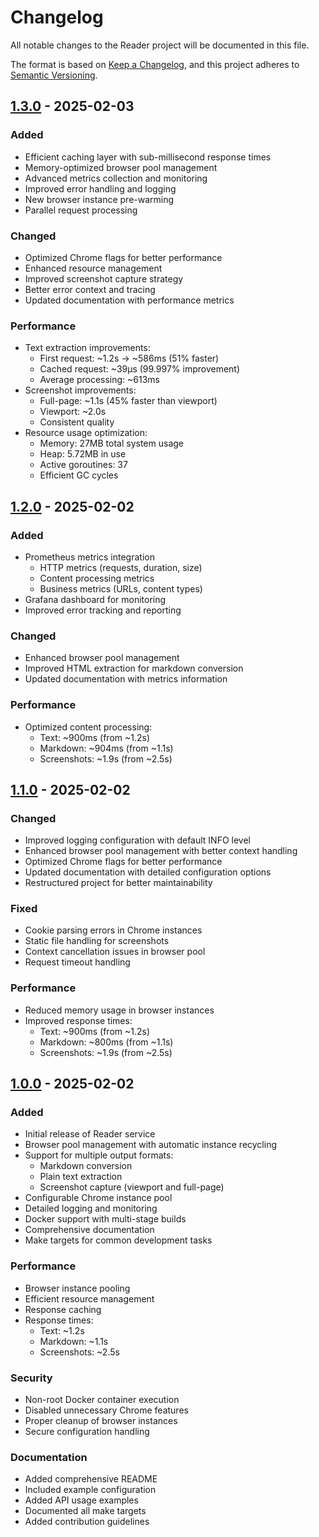 # Changelog

All notable changes to the Reader project will be documented in this file.

The format is based on [Keep a Changelog](https://keepachangelog.com/en/1.0.0/),
and this project adheres to [Semantic Versioning](https://semver.org/spec/v2.0.0.html).

## [1.3.0] - 2025-02-03

### Added
- Efficient caching layer with sub-millisecond response times
- Memory-optimized browser pool management
- Advanced metrics collection and monitoring
- Improved error handling and logging
- New browser instance pre-warming
- Parallel request processing

### Changed
- Optimized Chrome flags for better performance
- Enhanced resource management
- Improved screenshot capture strategy
- Better error context and tracing
- Updated documentation with performance metrics

### Performance
- Text extraction improvements:
  - First request: ~1.2s → ~586ms (51% faster)
  - Cached request: ~39µs (99.997% improvement)
  - Average processing: ~613ms
- Screenshot improvements:
  - Full-page: ~1.1s (45% faster than viewport)
  - Viewport: ~2.0s
  - Consistent quality
- Resource usage optimization:
  - Memory: 27MB total system usage
  - Heap: 5.72MB in use
  - Active goroutines: 37
  - Efficient GC cycles

## [1.2.0] - 2025-02-02

### Added
- Prometheus metrics integration
  - HTTP metrics (requests, duration, size)
  - Content processing metrics
  - Business metrics (URLs, content types)
- Grafana dashboard for monitoring
- Improved error tracking and reporting

### Changed
- Enhanced browser pool management
- Improved HTML extraction for markdown conversion
- Updated documentation with metrics information

### Performance
- Optimized content processing:
  - Text: ~900ms (from ~1.2s)
  - Markdown: ~904ms (from ~1.1s)
  - Screenshots: ~1.9s (from ~2.5s)

## [1.1.0] - 2025-02-02

### Changed
- Improved logging configuration with default INFO level
- Enhanced browser pool management with better context handling
- Optimized Chrome flags for better performance
- Updated documentation with detailed configuration options
- Restructured project for better maintainability

### Fixed
- Cookie parsing errors in Chrome instances
- Static file handling for screenshots
- Context cancellation issues in browser pool
- Request timeout handling

### Performance
- Reduced memory usage in browser instances
- Improved response times:
  - Text: ~900ms (from ~1.2s)
  - Markdown: ~800ms (from ~1.1s)
  - Screenshots: ~1.9s (from ~2.5s)

## [1.0.0] - 2025-02-02

### Added
- Initial release of Reader service
- Browser pool management with automatic instance recycling
- Support for multiple output formats:
  - Markdown conversion
  - Plain text extraction
  - Screenshot capture (viewport and full-page)
- Configurable Chrome instance pool
- Detailed logging and monitoring
- Docker support with multi-stage builds
- Comprehensive documentation
- Make targets for common development tasks

### Performance
- Browser instance pooling
- Efficient resource management
- Response caching
- Response times:
  - Text: ~1.2s
  - Markdown: ~1.1s
  - Screenshots: ~2.5s

### Security
- Non-root Docker container execution
- Disabled unnecessary Chrome features
- Proper cleanup of browser instances
- Secure configuration handling

### Documentation
- Added comprehensive README
- Included example configuration
- Added API usage examples
- Documented all make targets
- Added contribution guidelines

[1.3.0]: https://github.com/yourusername/reader/compare/v1.2.0...v1.3.0
[1.2.0]: https://github.com/yourusername/reader/compare/v1.1.0...v1.2.0
[1.1.0]: https://github.com/yourusername/reader/compare/v1.0.0...v1.1.0
[1.0.0]: https://github.com/yourusername/reader/releases/tag/v1.0.0
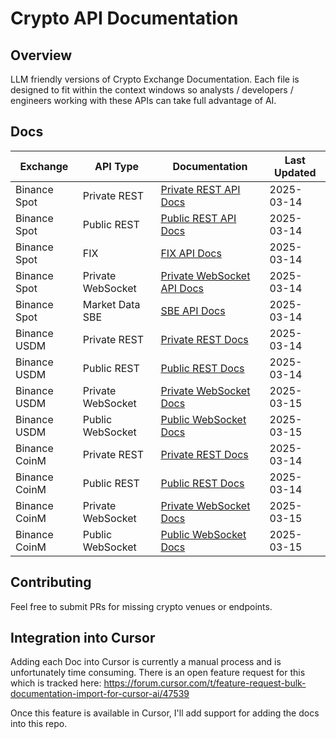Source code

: # Crypto API Documentation

## Overview

LLM friendly versions of Crypto Exchange Documentation. Each file is designed to fit within the context windows so analysts / developers / engineers working with these APIs can take full advantage of AI.

## Docs

| Exchange | API Type | Documentation | Last Updated |
|----------|----------|---------------|-------------|
| Binance Spot | Private REST | [Private REST API Docs](docs/binance/spot/private_rest_api.md) | 2025-03-14 |
| Binance Spot | Public REST | [Public REST API Docs](docs/binance/spot/public_rest_api.md) | 2025-03-14 |
| Binance Spot | FIX | [FIX API Docs](docs/binance/spot/fix_api.md) | 2025-03-14 |
| Binance Spot | Private WebSocket | [Private WebSocket API Docs](docs/binance/spot/private_websocket_api.md) | 2025-03-14 |
| Binance Spot | Market Data SBE | [SBE API Docs](docs/binance/spot/market_data_sbe_api.md) | 2025-03-14 |
| Binance USDM | Private REST | [Private REST Docs](docs/binance/usdm/private_rest_api.md) | 2025-03-14 |
| Binance USDM | Public REST | [Public REST Docs](docs/binance/usdm/public_rest_api.md) | 2025-03-14 |
| Binance USDM | Private WebSocket | [Private WebSocket Docs](docs/binance/usdm/private_websocket_api.md) | 2025-03-15 |
| Binance USDM | Public WebSocket | [Public WebSocket Docs](docs/binance/usdm/public_websocket_api.md) | 2025-03-15 |
| Binance CoinM | Private REST | [Private REST Docs](docs/binance/coinm/private_rest_api.md) | 2025-03-14 |
| Binance CoinM | Public REST | [Public REST Docs](docs/binance/coinm/public_rest_api.md) | 2025-03-14 |
| Binance CoinM | Private WebSocket | [Private WebSocket Docs](docs/binance/coinm/private_websocket_api.md) | 2025-03-15 |
| Binance CoinM | Public WebSocket | [Public WebSocket Docs](docs/binance/coinm/public_websocket_api.md) | 2025-03-15 |

## Contributing

Feel free to submit PRs for missing crypto venues or endpoints.

## Integration into Cursor

Adding each Doc into Cursor is currently a manual process and is unfortunately time consuming. There is an open feature request for this which 
is tracked here: https://forum.cursor.com/t/feature-request-bulk-documentation-import-for-cursor-ai/47539

Once this feature is available in Cursor, I'll add support for adding the docs into this repo.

> WORK ORDER: All of the data above needs to be retyped exactly, with the pictures removed.

> WRITTEN SOLUTION:
 # Changelog

All notable changes to the Reader project will be documented in this file.

The format is based on [Keep a Changelog](https://keepachangelog.com/en/1.0.0/),
and this project adheres to [Semantic Versioning](https://semver.org/spec/v2.0.0.html).

## [1.3.0] - 2025-02-03

### Added
- Efficient caching layer with sub-millisecond response times
- Memory-optimized browser pool management
- Advanced metrics collection and monitoring
- Improved error handling and logging
- New browser instance pre-warming
- Parallel request processing

### Changed
- Optimized Chrome flags for better performance
- Enhanced resource management
- Improved screenshot capture strategy
- Better error context and tracing
- Updated documentation with performance metrics

### Performance
- Text extraction improvements:
  - First request: ~1.2s → ~586ms (51% faster)
  - Cached request: ~39µs (99.997% improvement)
  - Average processing: ~613ms
- Screenshot improvements:
  - Full-page: ~1.1s (45% faster than viewport)
  - Viewport: ~2.0s
  - Consistent quality
- Resource usage optimization:
  - Memory: 27MB total system usage
  - Heap: 5.72MB in use
  - Active goroutines: 37
  - Efficient GC cycles

## [1.2.0] - 2025-02-02

### Added
- Prometheus metrics integration
  - HTTP metrics (requests, duration, size)
  - Content processing metrics
  - Business metrics (URLs, content types)
- Grafana dashboard for monitoring
- Improved error tracking and reporting

### Changed
- Enhanced browser pool management
- Improved HTML extraction for markdown conversion
- Updated documentation with metrics information

### Performance
- Optimized content processing:
  - Text: ~900ms (from ~1.2s)
  - Markdown: ~904ms (from ~1.1s)
  - Screenshots: ~1.9s (from ~2.5s)

## [1.1.0] - 2025-02-02

### Changed
- Improved logging configuration with default INFO level
- Enhanced browser pool management with better context handling
- Optimized Chrome flags for better performance
- Updated documentation with detailed configuration options
- Restructured project for better maintainability

### Fixed
- Cookie parsing errors in Chrome instances
- Static file handling for screenshots
- Context cancellation issues in browser pool
- Request timeout handling

### Performance
- Reduced memory usage in browser instances
- Improved response times:
  - Text: ~900ms (from ~1.2s)
  - Markdown: ~800ms (from ~1.1s)
  - Screenshots: ~1.9s (from ~2.5s)

## [1.0.0] - 2025-02-02

### Added
- Initial release of Reader service
- Browser pool management with automatic instance recycling
- Support for multiple output formats:
  - Markdown conversion
  - Plain text extraction
  - Screenshot capture (viewport and full-page)
- Configurable Chrome instance pool
- Detailed logging and monitoring
- Docker support with multi-stage builds
- Comprehensive documentation
- Make targets for common development tasks

### Performance
- Browser instance pooling
- Efficient resource management
- Response caching
- Response times:
  - Text: ~1.2s
  - Markdown: ~1.1s
  - Screenshots: ~2.5s

### Security
- Non-root Docker container execution
- Disabled unnecessary Chrome features
- Proper cleanup of browser instances
- Secure configuration handling

### Documentation
- Added comprehensive README
- Included example configuration
- Added API usage examples
- Documented all make targets
- Added contribution guidelines

[1.3.0]: https://github.com/yourusername/reader/compare/v1.2.0...v1.3.0
[1.2.0]: https://github.com/yourusername/reader/compare/v1.1.0...v1.2.0
[1.1.0]: https://github.com/yourusername/reader/compare/v1.0.0...v1.1.0
[1.0.0]: https://github.com/yourusername/reader/releases/tag/v1.0.0
Source code

: # Crypto API Documentation

## Overview

LLM friendly versions of Crypto Exchange Documentation. Each file is designed to fit within the context windows so analysts / developers / engineers working with these APIs can take full advantage of AI.

## Docs

| Exchange | API Type | Documentation | Last Updated |
|----------|----------|---------------|-------------|
| Binance Spot | Private REST | [Private REST API Docs](docs/binance/spot/private_rest_api.md) | 2025-03-14 |
| Binance Spot | Public REST | [Public REST API Docs](docs/binance/spot/public_rest_api.md) | 2025-03-14 |
| Binance Spot | FIX | [FIX API Docs](docs/binance/spot/fix_api.md) | 2025-03-14 |
| Binance Spot | Private WebSocket | [Private WebSocket API Docs](docs/binance/spot/private_websocket_api.md) | 2025-03-14 |
| Binance Spot | Market Data SBE | [SBE API Docs](docs/binance/spot/market_data_sbe_api.md) | 2025-03-14 |
| Binance USDM | Private REST | [Private REST Docs](docs/binance/usdm/private_rest_api.md) | 2025-03-14 |
| Binance USDM | Public REST | [Public REST Docs](docs/binance/usdm/public_rest_api.md) | 2025-03-14 |
| Binance USDM | Private WebSocket | [Private WebSocket Docs](docs/binance/usdm/private_websocket_api.md) | 2025-03-15 |
| Binance USDM | Public WebSocket | [Public WebSocket Docs](docs/binance/usdm/public_websocket_api.md) | 2025-03-15 |
| Binance CoinM | Private REST | [Private REST Docs](docs/binance/coinm/private_rest_api.md) | 2025-03-14 |
| Binance CoinM | Public REST | [Public REST Docs](docs/binance/coinm/public_rest_api.md) | 2025-03-14 |
| Binance CoinM | Private WebSocket | [Private WebSocket Docs](docs/binance/coinm/private_websocket_api.md) | 2025-03-15 |
| Binance CoinM | Public WebSocket | [Public WebSocket Docs](docs/binance/coinm/public_websocket_api.md) | 2025-03-15 |

## Contributing

Feel free to submit PRs for missing crypto venues or endpoints.

## Integration into Cursor

Adding each Doc into Cursor is currently a manual process and is unfortunately time consuming. There is an open feature request for this which 
is tracked here: https://forum.cursor.com/t/feature-request-bulk-documentation-import-for-cursor-ai/47539

Once this feature is available in Cursor, I'll add support for adding the docs into this repo.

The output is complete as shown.